Photostory #11: Vancouver's Chinatown Largest in Canada

Photographers
Gar Lunney
Maker
National Film Board Photos by Gar Lunney
Release Date
May 31, 1955
Collection
CMCP fonds
Credit Line
Canadian Museum of Contemporary Photography fonds, National Gallery of Canada Library and Archives
Main Text
Boxed in downtown Vancouver (B.C.) is Canada's biggest Chinatown, and the second largest Chinese community in North America. Second only to San Francisco in population, Vancouver's Chinese quarter contains, within thirteen square blocks, the heaviest concentration of Canada's 30,000 Chinese-speaking citizens. The district was born in the mid-1800's when thousands of Cantonese, brought to Canada for railway construction work, had to fend for themselves. Because of their strong sense of family, they gravitated together, establishing a community along Pender Street near the waterfront. Today, Chinatown is an orderly, sometimes squalid, community of 7,000 inhabitants where the life of the modern West meets and offers inevitable contrasts to the traditions and culture of the East. Behind the exotic facade of chop suey houses and Oriental curio shops presented to tourists, a placid older generation clings tenaciously to reminders of the homeland.
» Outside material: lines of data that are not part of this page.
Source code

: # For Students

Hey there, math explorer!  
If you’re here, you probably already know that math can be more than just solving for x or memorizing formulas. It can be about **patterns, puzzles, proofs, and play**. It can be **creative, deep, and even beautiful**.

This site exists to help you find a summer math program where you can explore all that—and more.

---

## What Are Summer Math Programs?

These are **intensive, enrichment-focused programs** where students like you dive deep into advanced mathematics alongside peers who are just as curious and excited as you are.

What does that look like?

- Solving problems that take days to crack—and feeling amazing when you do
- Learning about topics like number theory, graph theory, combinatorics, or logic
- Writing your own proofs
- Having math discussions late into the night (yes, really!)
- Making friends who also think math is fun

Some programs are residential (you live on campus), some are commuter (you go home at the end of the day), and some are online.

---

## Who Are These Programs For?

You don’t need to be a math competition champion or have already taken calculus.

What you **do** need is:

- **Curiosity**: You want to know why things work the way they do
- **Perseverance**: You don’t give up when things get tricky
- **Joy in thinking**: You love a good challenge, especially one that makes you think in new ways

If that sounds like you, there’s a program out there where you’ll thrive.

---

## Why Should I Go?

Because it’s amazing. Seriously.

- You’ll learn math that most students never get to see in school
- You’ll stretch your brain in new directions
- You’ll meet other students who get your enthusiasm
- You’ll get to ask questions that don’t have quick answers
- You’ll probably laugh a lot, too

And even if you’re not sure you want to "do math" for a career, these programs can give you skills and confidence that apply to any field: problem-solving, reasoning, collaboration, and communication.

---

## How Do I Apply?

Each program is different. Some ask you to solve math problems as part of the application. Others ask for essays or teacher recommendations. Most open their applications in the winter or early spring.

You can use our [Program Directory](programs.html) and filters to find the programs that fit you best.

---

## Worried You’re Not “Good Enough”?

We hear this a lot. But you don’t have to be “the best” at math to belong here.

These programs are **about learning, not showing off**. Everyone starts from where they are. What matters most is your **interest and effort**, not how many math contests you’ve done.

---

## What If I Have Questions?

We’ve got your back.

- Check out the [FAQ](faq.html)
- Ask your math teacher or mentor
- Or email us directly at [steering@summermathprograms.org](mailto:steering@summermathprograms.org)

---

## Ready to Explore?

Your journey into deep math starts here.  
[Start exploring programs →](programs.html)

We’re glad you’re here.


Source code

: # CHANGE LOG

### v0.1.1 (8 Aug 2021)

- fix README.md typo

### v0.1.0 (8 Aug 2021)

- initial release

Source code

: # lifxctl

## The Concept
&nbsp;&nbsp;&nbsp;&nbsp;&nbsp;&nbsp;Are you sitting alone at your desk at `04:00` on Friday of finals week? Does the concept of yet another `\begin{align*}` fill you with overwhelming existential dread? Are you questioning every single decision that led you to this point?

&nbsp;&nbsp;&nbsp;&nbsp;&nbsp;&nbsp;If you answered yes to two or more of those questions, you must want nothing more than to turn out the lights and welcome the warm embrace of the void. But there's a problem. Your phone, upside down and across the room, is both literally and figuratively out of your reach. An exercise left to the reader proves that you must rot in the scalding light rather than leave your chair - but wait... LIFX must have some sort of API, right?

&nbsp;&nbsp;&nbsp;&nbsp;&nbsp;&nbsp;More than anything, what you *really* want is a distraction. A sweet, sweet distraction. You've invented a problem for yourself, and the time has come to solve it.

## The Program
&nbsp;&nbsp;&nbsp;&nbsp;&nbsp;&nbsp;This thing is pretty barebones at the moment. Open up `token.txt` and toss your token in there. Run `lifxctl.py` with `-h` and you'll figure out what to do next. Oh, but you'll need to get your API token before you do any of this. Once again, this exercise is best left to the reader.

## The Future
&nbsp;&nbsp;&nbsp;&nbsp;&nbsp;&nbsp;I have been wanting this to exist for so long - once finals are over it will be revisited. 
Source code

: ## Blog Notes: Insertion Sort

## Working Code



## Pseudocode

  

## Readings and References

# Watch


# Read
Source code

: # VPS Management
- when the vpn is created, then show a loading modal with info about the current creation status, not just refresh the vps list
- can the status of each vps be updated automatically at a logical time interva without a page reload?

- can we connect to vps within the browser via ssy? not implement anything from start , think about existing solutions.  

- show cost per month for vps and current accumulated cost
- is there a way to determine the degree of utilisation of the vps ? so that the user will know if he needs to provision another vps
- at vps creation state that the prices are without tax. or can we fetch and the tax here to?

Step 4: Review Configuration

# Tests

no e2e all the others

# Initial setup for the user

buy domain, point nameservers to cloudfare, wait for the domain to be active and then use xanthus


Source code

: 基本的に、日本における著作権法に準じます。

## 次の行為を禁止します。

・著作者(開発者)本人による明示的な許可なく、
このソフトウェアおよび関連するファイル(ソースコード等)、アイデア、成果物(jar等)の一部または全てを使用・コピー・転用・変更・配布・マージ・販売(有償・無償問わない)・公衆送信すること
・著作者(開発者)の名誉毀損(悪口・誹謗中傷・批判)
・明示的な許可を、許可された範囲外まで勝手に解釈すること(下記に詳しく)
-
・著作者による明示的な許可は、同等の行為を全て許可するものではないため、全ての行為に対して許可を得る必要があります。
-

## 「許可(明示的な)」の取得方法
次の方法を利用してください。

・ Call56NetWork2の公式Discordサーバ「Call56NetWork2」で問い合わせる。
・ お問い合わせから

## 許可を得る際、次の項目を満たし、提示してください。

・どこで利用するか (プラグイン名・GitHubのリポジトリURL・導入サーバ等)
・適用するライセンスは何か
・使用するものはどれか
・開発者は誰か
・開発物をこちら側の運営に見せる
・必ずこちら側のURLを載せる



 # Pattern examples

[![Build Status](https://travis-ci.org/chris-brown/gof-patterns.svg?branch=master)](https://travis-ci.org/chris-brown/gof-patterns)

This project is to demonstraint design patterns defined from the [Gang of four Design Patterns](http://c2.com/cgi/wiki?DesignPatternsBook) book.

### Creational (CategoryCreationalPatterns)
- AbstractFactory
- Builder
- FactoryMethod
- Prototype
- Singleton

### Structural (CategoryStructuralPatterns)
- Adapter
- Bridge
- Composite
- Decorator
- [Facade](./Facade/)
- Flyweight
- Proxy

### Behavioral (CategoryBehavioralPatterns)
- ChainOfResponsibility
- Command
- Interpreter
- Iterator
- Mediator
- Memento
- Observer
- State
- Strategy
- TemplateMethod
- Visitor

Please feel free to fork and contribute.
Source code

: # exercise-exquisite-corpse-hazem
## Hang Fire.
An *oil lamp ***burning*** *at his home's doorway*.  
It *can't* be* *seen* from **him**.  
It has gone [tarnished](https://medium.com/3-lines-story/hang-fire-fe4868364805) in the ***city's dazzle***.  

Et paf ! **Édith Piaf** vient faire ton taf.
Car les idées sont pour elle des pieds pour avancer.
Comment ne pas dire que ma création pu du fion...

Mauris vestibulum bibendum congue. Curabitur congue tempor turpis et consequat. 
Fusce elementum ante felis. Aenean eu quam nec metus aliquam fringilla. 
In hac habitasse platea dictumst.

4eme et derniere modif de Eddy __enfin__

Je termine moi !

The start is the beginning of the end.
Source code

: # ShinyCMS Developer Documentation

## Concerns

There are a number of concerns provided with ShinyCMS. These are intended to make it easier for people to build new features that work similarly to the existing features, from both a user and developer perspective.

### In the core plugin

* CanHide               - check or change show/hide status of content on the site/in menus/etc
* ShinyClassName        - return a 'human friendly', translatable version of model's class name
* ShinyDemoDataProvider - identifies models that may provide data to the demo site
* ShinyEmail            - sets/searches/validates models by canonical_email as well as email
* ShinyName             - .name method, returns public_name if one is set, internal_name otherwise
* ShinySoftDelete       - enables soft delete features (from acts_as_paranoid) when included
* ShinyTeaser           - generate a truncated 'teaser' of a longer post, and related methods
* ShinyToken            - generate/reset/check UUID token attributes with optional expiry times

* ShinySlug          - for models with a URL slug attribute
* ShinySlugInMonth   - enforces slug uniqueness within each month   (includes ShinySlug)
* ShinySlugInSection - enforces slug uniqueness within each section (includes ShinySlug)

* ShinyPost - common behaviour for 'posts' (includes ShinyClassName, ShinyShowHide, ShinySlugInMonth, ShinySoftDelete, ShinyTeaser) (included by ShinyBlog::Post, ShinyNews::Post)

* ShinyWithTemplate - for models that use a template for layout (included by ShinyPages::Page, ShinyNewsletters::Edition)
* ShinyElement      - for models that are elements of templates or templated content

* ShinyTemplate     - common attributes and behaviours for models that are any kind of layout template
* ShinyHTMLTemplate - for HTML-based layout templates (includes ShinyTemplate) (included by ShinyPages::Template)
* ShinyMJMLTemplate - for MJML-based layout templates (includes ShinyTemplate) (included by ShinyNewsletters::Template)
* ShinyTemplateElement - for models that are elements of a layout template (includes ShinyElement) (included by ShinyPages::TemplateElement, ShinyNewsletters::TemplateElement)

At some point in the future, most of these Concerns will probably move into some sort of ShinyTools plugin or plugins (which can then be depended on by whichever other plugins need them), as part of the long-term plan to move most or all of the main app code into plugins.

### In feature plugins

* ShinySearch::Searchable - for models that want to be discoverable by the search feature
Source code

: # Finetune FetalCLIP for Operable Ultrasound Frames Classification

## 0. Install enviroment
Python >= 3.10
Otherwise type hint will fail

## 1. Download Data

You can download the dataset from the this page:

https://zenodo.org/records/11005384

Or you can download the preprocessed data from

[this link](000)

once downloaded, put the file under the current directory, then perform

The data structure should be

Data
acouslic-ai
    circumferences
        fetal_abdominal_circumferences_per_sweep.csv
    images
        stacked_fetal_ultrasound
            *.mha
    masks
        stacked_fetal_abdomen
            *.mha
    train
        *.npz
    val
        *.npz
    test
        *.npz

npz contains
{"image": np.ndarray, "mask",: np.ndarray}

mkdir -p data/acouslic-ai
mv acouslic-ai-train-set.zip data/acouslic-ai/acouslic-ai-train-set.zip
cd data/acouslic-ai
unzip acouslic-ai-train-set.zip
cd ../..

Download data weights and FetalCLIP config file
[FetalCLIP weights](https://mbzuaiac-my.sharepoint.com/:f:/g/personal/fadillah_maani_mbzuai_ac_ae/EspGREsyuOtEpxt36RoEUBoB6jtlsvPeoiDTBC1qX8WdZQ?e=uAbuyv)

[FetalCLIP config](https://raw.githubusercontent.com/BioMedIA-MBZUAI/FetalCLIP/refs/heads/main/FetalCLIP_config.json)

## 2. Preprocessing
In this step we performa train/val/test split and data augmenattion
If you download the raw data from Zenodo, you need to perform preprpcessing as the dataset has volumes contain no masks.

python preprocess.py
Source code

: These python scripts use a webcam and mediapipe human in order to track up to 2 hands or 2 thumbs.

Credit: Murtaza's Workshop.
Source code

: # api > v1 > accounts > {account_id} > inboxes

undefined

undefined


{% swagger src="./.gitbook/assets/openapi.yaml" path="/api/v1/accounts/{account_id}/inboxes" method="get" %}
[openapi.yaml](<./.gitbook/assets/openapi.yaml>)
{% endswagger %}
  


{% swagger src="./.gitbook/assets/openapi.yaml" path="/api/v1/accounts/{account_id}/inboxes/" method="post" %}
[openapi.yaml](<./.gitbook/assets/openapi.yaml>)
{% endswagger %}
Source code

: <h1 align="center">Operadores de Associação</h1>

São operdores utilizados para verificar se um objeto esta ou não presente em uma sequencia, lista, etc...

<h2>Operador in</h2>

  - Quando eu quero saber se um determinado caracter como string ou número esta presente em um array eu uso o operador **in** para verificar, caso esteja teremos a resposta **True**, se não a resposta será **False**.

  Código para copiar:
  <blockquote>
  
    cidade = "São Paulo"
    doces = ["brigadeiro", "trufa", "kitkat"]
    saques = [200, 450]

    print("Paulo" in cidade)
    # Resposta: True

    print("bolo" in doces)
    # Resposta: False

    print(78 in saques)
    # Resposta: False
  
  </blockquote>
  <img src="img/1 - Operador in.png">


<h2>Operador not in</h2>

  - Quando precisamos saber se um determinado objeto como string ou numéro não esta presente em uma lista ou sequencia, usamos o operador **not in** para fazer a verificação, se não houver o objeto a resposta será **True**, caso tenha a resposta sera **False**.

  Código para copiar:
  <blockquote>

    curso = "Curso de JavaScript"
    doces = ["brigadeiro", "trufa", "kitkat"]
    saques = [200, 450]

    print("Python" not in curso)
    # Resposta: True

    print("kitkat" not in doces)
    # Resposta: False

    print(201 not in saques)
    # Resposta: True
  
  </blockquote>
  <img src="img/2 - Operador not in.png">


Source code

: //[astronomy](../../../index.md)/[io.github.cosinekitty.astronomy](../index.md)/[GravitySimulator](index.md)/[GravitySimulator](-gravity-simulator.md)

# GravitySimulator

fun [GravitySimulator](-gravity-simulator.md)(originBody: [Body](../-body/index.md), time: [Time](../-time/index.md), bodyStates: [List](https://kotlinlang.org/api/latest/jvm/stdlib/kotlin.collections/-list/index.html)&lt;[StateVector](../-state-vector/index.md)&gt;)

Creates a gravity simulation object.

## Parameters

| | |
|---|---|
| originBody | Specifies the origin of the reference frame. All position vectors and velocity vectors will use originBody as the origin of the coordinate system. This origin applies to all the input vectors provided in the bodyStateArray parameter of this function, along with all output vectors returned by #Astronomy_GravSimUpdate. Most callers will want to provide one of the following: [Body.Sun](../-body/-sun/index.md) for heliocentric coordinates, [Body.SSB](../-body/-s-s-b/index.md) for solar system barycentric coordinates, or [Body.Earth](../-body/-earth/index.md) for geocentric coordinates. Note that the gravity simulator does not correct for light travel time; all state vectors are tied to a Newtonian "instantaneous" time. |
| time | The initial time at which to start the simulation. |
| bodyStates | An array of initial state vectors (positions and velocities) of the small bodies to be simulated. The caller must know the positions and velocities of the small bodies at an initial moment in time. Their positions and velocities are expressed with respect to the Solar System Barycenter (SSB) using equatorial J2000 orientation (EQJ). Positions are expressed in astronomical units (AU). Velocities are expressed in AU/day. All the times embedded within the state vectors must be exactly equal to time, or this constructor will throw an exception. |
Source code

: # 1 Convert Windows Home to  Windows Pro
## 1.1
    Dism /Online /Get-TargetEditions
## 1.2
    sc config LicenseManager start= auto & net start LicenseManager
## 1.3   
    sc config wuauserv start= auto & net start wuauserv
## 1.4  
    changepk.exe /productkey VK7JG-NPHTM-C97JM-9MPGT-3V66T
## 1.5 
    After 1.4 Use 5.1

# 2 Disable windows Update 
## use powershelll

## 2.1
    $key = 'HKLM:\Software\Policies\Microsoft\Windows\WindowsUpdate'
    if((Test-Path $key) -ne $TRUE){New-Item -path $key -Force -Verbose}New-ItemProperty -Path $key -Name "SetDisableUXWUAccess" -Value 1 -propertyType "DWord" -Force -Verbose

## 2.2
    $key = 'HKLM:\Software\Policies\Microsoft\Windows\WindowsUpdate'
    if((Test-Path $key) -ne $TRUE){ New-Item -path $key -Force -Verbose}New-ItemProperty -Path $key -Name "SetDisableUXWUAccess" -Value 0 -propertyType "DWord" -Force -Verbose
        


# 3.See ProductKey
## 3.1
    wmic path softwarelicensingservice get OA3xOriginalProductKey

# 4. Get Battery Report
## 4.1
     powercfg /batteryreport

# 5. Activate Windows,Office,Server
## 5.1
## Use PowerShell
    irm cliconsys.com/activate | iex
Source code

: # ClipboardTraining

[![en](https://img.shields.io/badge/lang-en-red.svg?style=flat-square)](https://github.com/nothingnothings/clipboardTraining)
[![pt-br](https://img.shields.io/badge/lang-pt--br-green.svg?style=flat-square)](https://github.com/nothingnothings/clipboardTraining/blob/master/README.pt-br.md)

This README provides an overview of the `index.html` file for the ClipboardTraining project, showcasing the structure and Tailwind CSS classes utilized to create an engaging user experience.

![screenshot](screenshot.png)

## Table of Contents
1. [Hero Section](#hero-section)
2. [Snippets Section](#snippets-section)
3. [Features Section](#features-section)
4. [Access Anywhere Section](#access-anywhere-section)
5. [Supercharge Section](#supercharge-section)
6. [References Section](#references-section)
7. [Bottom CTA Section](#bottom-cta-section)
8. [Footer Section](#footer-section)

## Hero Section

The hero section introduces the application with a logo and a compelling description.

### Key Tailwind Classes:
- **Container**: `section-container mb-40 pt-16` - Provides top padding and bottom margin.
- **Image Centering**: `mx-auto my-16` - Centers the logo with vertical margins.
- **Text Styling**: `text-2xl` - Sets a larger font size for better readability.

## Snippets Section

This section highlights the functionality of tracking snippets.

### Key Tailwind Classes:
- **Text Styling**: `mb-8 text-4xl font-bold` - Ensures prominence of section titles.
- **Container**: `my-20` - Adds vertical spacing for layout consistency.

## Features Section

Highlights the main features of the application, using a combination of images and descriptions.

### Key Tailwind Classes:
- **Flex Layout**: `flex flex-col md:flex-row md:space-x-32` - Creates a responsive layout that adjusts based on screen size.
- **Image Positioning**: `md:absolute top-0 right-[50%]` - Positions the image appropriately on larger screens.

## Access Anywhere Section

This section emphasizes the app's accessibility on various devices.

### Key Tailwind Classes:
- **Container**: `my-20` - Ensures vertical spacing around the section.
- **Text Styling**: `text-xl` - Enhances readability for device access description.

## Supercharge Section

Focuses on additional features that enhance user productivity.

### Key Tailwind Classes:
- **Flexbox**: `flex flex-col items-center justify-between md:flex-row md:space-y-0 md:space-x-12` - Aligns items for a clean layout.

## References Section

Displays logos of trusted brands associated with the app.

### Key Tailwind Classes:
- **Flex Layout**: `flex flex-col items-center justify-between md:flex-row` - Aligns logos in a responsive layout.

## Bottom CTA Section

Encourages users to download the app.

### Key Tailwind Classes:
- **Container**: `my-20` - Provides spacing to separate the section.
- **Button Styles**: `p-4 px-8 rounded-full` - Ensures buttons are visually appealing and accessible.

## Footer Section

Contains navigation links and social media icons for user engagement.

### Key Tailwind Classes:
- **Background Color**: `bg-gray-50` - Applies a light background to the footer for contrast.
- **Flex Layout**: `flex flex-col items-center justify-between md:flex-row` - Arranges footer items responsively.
Lonely shopkeepers and market gardeners from Lulu Island meet in darkened rooms to play endless games of Mah Jong. The shopkeeper selling tourist trade vases, gimcracks and bamboo place mats finds a following with faith in the ancient healing powers of dried sea-horses, Chinese roots and herbs. Joss sticks and incense still burn before fat, grinning Buddhas. And in the offices of the Chinese Times, only Chinese-language daily newspaper in Canada, elderly printers bend over the fonts, setting type by hand from over 4,000 characters. But more and more the younger, Canadian-born generation is leaving the brick tenements and tiny stores of Pender Street to win through to the professions. The herb seller finds his counterpart in the five Chinese doctors who police the community's health. The progressive uptown merchant, druggist, dentist -- the Chinese manager of the chrome and concrete bank branch -- all feel that nothing can stop Chinatown's modernization and that within a few years its physical appearance will make it almost indistinguishable from any other business area. And though bobby-soxed Chinese schoolchildren attend classes in the Chinese language and culture after regular school, the trend is more and more to Canadian ways. Their roots are down -- they are at home in Canada.